My boyfriend sure wasn’t kidding when he said that this kind of work is really tough, I mean I look at my record right now and it blows. 4 losses......count them 4 losses I've gotten so far and only one victory.

Now to be fair, at least 3 of those losses were due to me being in the wrong place with the wrong people at the wrong time. I mean come on now, they had me face Brandon at the BFTB tournament. Sure he was injured after his brutal match at Fallout, but he was alot more experienced then I was. Then you have that 10 person battle royal where I was the only girl in that match. I survived and I even got elimination before getting sucker punch by Death Angel. Even then I proved my toughness by taking the abuse and not giving up even when I was clearly out matched. However I now intend to start fresh, start anew. I've been spending my free time training my body, improving my skills. I even got some good pointers from my hubby Yuko. He admits to himself that he has alot to learn, however he is such a hard working person. That's not to say that many people in IWF aren’t hard working but some work much harder than others. Me I'm just a young girl who is finding out really quickly that you have to swift and you have to think outside the box. During my time in Japan, we were always told how to act, show manners, but most importantly be a good person. Out here that rulebook get's thrown right out the window. Out here it's crazy, but it also has that trill that just draws you in. I was getting sick of my strict social life back east.

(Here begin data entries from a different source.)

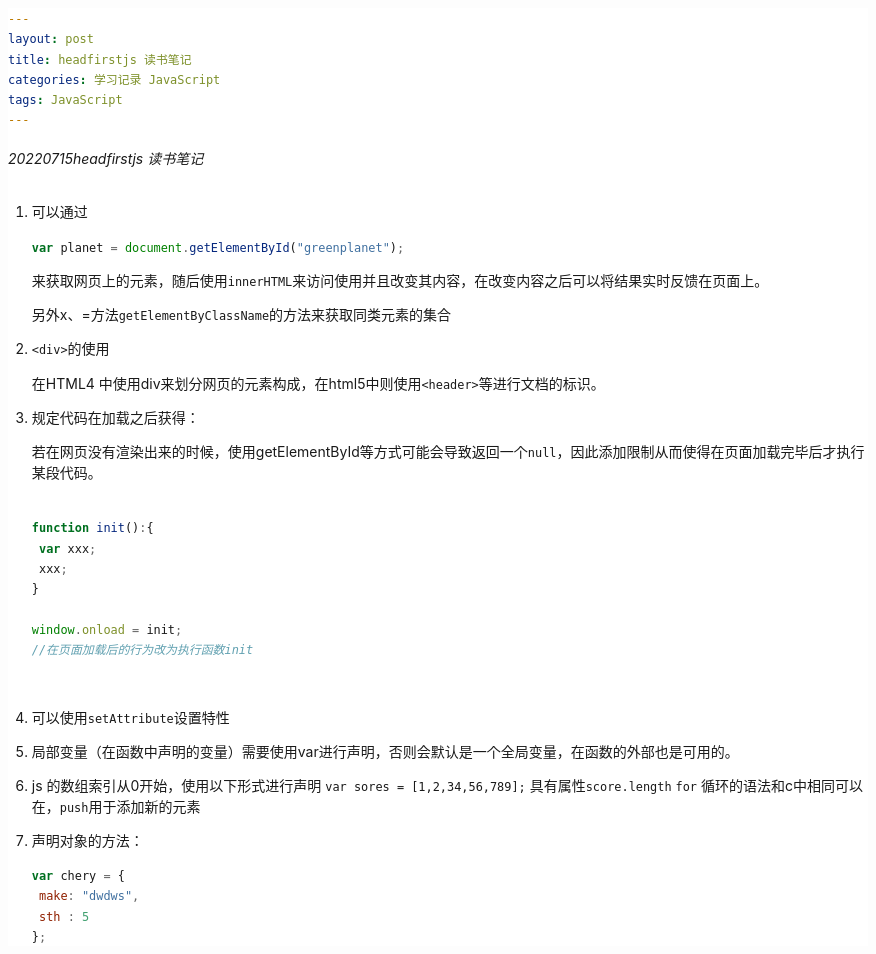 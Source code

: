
 ```yaml
---
layout: post
title: headfirstjs 读书笔记
categories: 学习记录 JavaScript 
tags: JavaScript
---
```

###### 20220715headfirstjs 读书笔记

1. 可以通过

   ```js
   var planet = document.getElementById("greenplanet");
   ```

   来获取网页上的元素，随后使用`innerHTML`来访问使用并且改变其内容，在改变内容之后可以将结果实时反馈在页面上。

   另外x、=方法`getElementByClassName`的方法来获取同类元素的集合

   

2. `<div>`的使用

   在HTML4 中使用div来划分网页的元素构成，在html5中则使用`<header>`等进行文档的标识。

3. 规定代码在加载之后获得：

   若在网页没有渲染出来的时候，使用getElementById等方式可能会导致返回一个`null`，因此添加限制从而使得在页面加载完毕后才执行某段代码。

   ```js
   
   function init():{
   	var xxx;
   	xxx;
   }
   
   window.onload = init;
   //在页面加载后的行为改为执行函数init
   
   ```

   ​                                                                                                                                                                                                                                                                                                                                                                                                                                                                                                                                                                                                                                                                                                                                                                                                                                                                                                                                                                                                                                                                                                                                                                                                                                                                                                                                                                                                                                                                                                                                                                                                                                                                                                                                                                                                                                                                                                                                 

4. 可以使用`setAttribute`设置特性

5. 局部变量（在函数中声明的变量）需要使用var进行声明，否则会默认是一个全局变量，在函数的外部也是可用的。

6. js 的数组索引从0开始，使用以下形式进行声明
   `var sores = [1,2,34,56,789];`
   具有属性`score.length`
   `for` 循环的语法和c中相同可以在，`push`用于添加新的元素

7. 声明对象的方法：

   ```js
   var chery = {
   	make: "dwdws",
   	sth : 5
   };
   ```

When a bird has been caged for so long, it just stares out into the ocean, having the feeling of restlessness, the need to be wild and free, to choose its own path. When I took the plane ride to the U.S that was where I found my true calling. I even convinced my sisters to come along, and settling in turned out to be easier than I thought. Now we live in a peaceful area where the neighbors are nice a friendly and you get a good view of the trees and gardens that surround almost every household. I owe it all to my boyfriend Yuko, even though we haven't seen each other since DW closed its door almost a year ago, I was able to find him pretty easy and with his help, I found a good house that could hold plenty of people and the rent was reasonable. Being a girlfriend to a popular athlete does indeed have its advantages, but I want to do more with my life then just be eye candy. I want to prove myself and to my parents who opposed this idea that they were wrong. This week I get to fight a man who is really making a name for himself. Craig Hammer the "1%' as he calls himself, well.......I think this calls for some formalities.


So........Craig Hammer is it?

Hello there, my name is Kurumi! Very Happy

Now with the introductions made, let's talk about our match tonight. I mean to you this is an easy fight because you are fighting a girl and a rookie one at that. While it's true that this is my first time being in the ring, I have to tell you looks can be deceiving darling. For one thing, I'm much tougher than I look; I mean I took a direct punch from Death Angel's massive fist. That shot would normally take down any man, but all it did was made me dizzy enough so that he could toss me like a bag of rice out to the ring.

Then there was the time I fought Brandon, yeah he was injured and all but for a rookie who never had much mat experience, I think I did good there. I mean I would have lasted longer than Ryan Apollos. Razz

Now despite that however, my record isn’t at all impressive. I mean I only won one match, that's it and it wasn’t against sound competition either. You on the other hand are a much different level I mean you are the tag champions with Ruben, the strongman of the group, the guy who managed to outdo Chuck Matthews in a almost flawless fashion. So you losing to me would defiantly be an embarrassment for you, however let me tell this buster: I have no intention of losing this fight. This time I will win and I will look good doing it.

I mean if my boyfriend can be successful, then so can I.

It will be a tough challenge but I welcome it all the same.

Just do yourself a favor and try to keep up.